- _INSTRUCTIONS FOR THE TASK_:
Nothing but the lines below, from the first through the line containing "cause-effect structure. \\", should be set down, each one exactly and without pictures.

*** Opening of MATERIAL FOR THIS EXERCISE ***

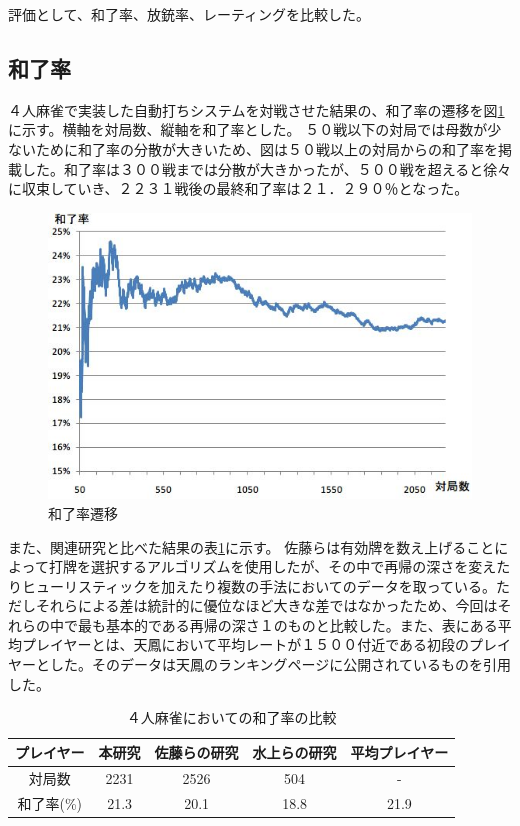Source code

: 評価として、和了率、放銃率、レーティングを比較した。


\subsection{和了率}
４人麻雀で実装した自動打ちシステムを対戦させた結果の、和了率の遷移を図\ref{houra2231}に示す。横軸を対局数、縦軸を和了率とした。
５０戦以下の対局では母数が少ないために和了率の分散が大きいため、図は５０戦以上の対局からの和了率を掲載した。和了率は３００戦までは分散が大きかったが、５００戦を超えると徐々に収束していき、２２３１戦後の最終和了率は２１．２９０％となった。

\begin{figure}[h]
 \centering
 \includegraphics[keepaspectratio, scale=0.8,bb=0 0 546 369]
      {img/houra2231.jpg}
 \caption{和了率遷移}
 \label{houra2231}
\end{figure}

また、関連研究と比べた結果の表\ref{tb:houraritu}に示す。
佐藤らは有効牌を数え上げることによって打牌を選択するアルゴリズムを使用したが、その中で再帰の深さを変えたりヒューリスティックを加えたり複数の手法においてのデータを取っている。ただしそれらによる差は統計的に優位なほど大きな差ではなかったため、今回はそれらの中で最も基本的である再帰の深さ１のものと比較した。また、表にある平均プレイヤーとは、天鳳において平均レートが１５００付近である初段のプレイヤーとした。そのデータは天鳳\cite{tenhou}のランキングページに公開されているものを引用した。

\begin{table}[h]
  \caption{４人麻雀においての和了率の比較}
  \label{tb:houraritu}
  \begin{center}
  \begin{tabular}{c||c|c|c|c}
    \hline
    プレイヤー   & 本研究 & 佐藤らの研究 & 水上らの研究 & 平均プレイヤー\\\hline\hline
    対局数   & 2231 & 2526 & 504 & -\\\hline
    和了率(\%) & 21.3 & 20.1 & 18.8 & 21.9\\\hline
  \end{tabular}\end{center}
\end{table}

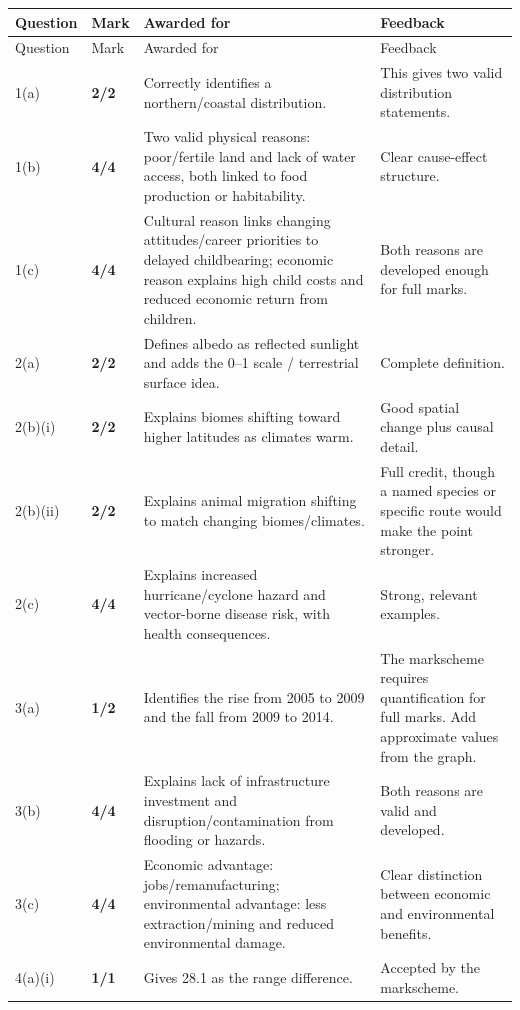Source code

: \documentclass[11pt]{article}
\newcommand{\markcell}[2]{\textbf{#1/#2}}
\begin{document}
\begin{longtable}{@{}p{} p{} p{} p{}@{}}
\toprule
Question & Mark & Awarded for & Feedback \\
\midrule
\endfirsthead
\toprule
Question & Mark & Awarded for & Feedback \\
\midrule
\endhead
1(a) & \markcell{2}{2} & Correctly identifies a northern/coastal distribution. & This gives two valid distribution statements. \\
1(b) & \markcell{4}{4} & Two valid physical reasons: poor/fertile land and lack of water access, both linked to food production or habitability. & Clear cause-effect structure. \\
1(c) & \markcell{4}{4} & Cultural reason links changing attitudes/career priorities to delayed childbearing; economic reason explains high child costs and reduced economic return from children. & Both reasons are developed enough for full marks. \\
\midrule
2(a) & \markcell{2}{2} & Defines albedo as reflected sunlight and adds the 0--1 scale / terrestrial surface idea. & Complete definition. \\
2(b)(i) & \markcell{2}{2} & Explains biomes shifting toward higher latitudes as climates warm. & Good spatial change plus causal detail. \\
2(b)(ii) & \markcell{2}{2} & Explains animal migration shifting to match changing biomes/climates. & Full credit, though a named species or specific route would make the point stronger. \\
2(c) & \markcell{4}{4} & Explains increased hurricane/cyclone hazard and vector-borne disease risk, with health consequences. & Strong, relevant examples. \\
\midrule
3(a) & \markcell{1}{2} & Identifies the rise from 2005 to 2009 and the fall from 2009 to 2014. & The markscheme requires quantification for full marks. Add approximate values from the graph. \\
3(b) & \markcell{4}{4} & Explains lack of infrastructure investment and disruption/contamination from flooding or hazards. & Both reasons are valid and developed. \\
3(c) & \markcell{4}{4} & Economic advantage: jobs/remanufacturing; environmental advantage: less extraction/mining and reduced environmental damage. & Clear distinction between economic and environmental benefits. \\
\midrule
4(a)(i) & \markcell{1}{1} & Gives 28.1 as the range difference. & Accepted by the markscheme. \\

\end{longtable}
\end{document}

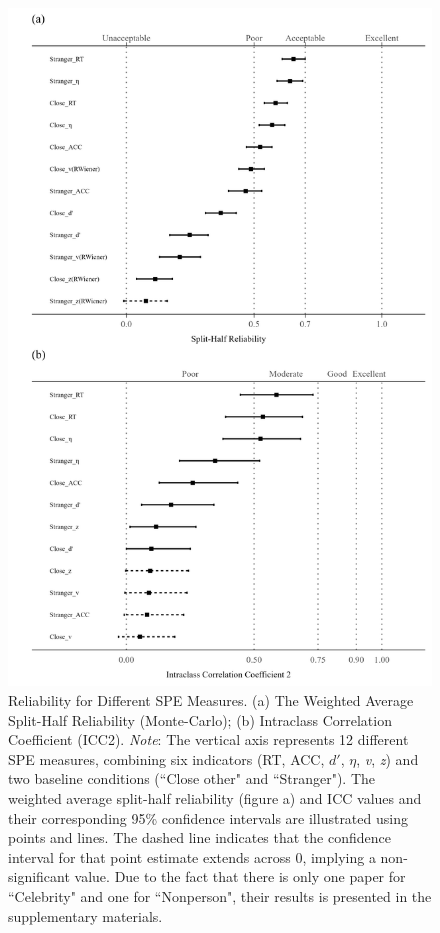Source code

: \documentclass[sn-apa]{sn-jnl}%
\theoremstyle{thmstyleone}%
\theoremstyle{thmstyletwo}%
\theoremstyle{thmstylethree}%
\begin{document}
\begin{figure}[!htbp]
	\centering
	\includegraphics[width=1\textwidth]{./Figure/Fig_4_shr_icc.png}
	\caption{ Reliability for Different SPE Measures. (a) The Weighted Average Split-Half Reliability (Monte-Carlo); (b) Intraclass Correlation Coefficient (ICC2). \textit{Note}: The vertical axis represents 12 different SPE measures, combining six indicators (RT, ACC, $d'$, $\eta$, \textit{v}, \textit{z}) and two baseline conditions (``Close other" and ``Stranger"). The weighted average split-half reliability (figure a) and ICC values and their corresponding 95\% confidence intervals are illustrated using points and lines. The dashed line indicates that the confidence interval for that point estimate extends across 0, implying a non-significant value. Due to the fact that there is only one paper for ``Celebrity" and one for ``Nonperson", their results is presented in the supplementary materials.
	}
	\label{fig:shr_icc}
\end{figure}
\end{document}
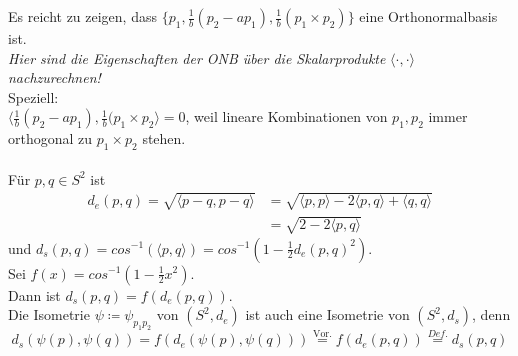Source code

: \begin{problem*}[1b]
Es reicht zu zeigen, dass $\{ p_1, \frac{1}{b}(p_2 - ap_1), \frac{1}{b}(p_1 \times p_2) \}$ eine Orthonormalbasis ist.\\
\emph{Hier sind die Eigenschaften der ONB über die Skalarprodukte} $\langle \cdot , \cdot \rangle$ \emph{nachzurechnen!}\\
Speziell: \\
$\langle \frac{1}{b}(p_2 - ap_1), \frac{1}{b}(p_1 \times p_2\rangle = 0$, weil lineare Kombinationen von $ p_1, p_2 $ immer orthogonal zu $ p_1 \times p_2 $ stehen.\\
\\
Für $ p,q \in S^2$ ist 
\begin{align*}
	d_e(p,q) = \sqrt{ \langle p-q,p-q \rangle } &= \sqrt{ \langle p,p \rangle - 2\langle p,q \rangle + \langle q,q \rangle } \\
	&=\sqrt{ 2 - 2\langle p,q \rangle }
\end{align*}
und $d_s(p,q) = cos^{ -1 } (\langle p,q \rangle) = cos^{ -1 }(1- \frac{1}{2}d_e(p,q)^2)$.\\
Sei $f(x) = cos^{ -1 }(1- \frac{1}{2}x^2)$.\\
Dann ist $ d_s(p,q) = f(d_e(p,q)) $.\\
Die Isometrie $\psi \coloneqq \psi_{ p_1p_2 }$ von $ (S^2,d_e) $ ist auch eine Isometrie von $ (S^2, d_s)$, denn 
\begin{equation*}
	d_s(\psi(p),\psi(q)) = f \left( d_e(\psi(p), \psi(q))\right) \overset{ \text{Vor.} }{ = } 
	f(d_e(p,q)) \overset{ Def. }{ = } d_s(p,q)
\end{equation*}
\end{problem*}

*** Close of MATERIAL FOR THIS EXERCISE ***

- _ANSWER BOX_:
Source code

: 評価として、和了率、放銃率、レーティングを比較した。


\subsection{和了率}
４人麻雀で実装した自動打ちシステムを対戦させた結果の、和了率の遷移を図\ref{houra2231}に示す。横軸を対局数、縦軸を和了率とした。
５０戦以下の対局では母数が少ないために和了率の分散が大きいため、図は５０戦以上の対局からの和了率を掲載した。和了率は３００戦までは分散が大きかったが、５００戦を超えると徐々に収束していき、２２３１戦後の最終和了率は２１．２９０％となった。

\begin{figure}[h]
 \centering
 \includegraphics[keepaspectratio, scale=0.8,bb=0 0 546 369]
      {img/houra2231.jpg}
 \caption{和了率遷移}
 \label{houra2231}
\end{figure}

また、関連研究と比べた結果の表\ref{tb:houraritu}に示す。
佐藤らは有効牌を数え上げることによって打牌を選択するアルゴリズムを使用したが、その中で再帰の深さを変えたりヒューリスティックを加えたり複数の手法においてのデータを取っている。ただしそれらによる差は統計的に優位なほど大きな差ではなかったため、今回はそれらの中で最も基本的である再帰の深さ１のものと比較した。また、表にある平均プレイヤーとは、天鳳において平均レートが１５００付近である初段のプレイヤーとした。そのデータは天鳳\cite{tenhou}のランキングページに公開されているものを引用した。

\begin{table}[h]
  \caption{４人麻雀においての和了率の比較}
  \label{tb:houraritu}
  \begin{center}
  \begin{tabular}{c||c|c|c|c}
    \hline
    プレイヤー   & 本研究 & 佐藤らの研究 & 水上らの研究 & 平均プレイヤー\\\hline\hline
    対局数   & 2231 & 2526 & 504 & -\\\hline
    和了率(\%) & 21.3 & 20.1 & 18.8 & 21.9\\\hline
  \end{tabular}\end{center}
\end{table}

Source code

: \documentclass[11pt]{article}
\newcommand{\markcell}[2]{\textbf{#1/#2}}
\begin{document}
\begin{longtable}{@{}p{} p{} p{} p{}@{}}
\toprule
Question & Mark & Awarded for & Feedback \\
\midrule
\endfirsthead
\toprule
Question & Mark & Awarded for & Feedback \\
\midrule
\endhead
1(a) & \markcell{2}{2} & Correctly identifies a northern/coastal distribution. & This gives two valid distribution statements. \\
1(b) & \markcell{4}{4} & Two valid physical reasons: poor/fertile land and lack of water access, both linked to food production or habitability. & Clear cause-effect structure. \\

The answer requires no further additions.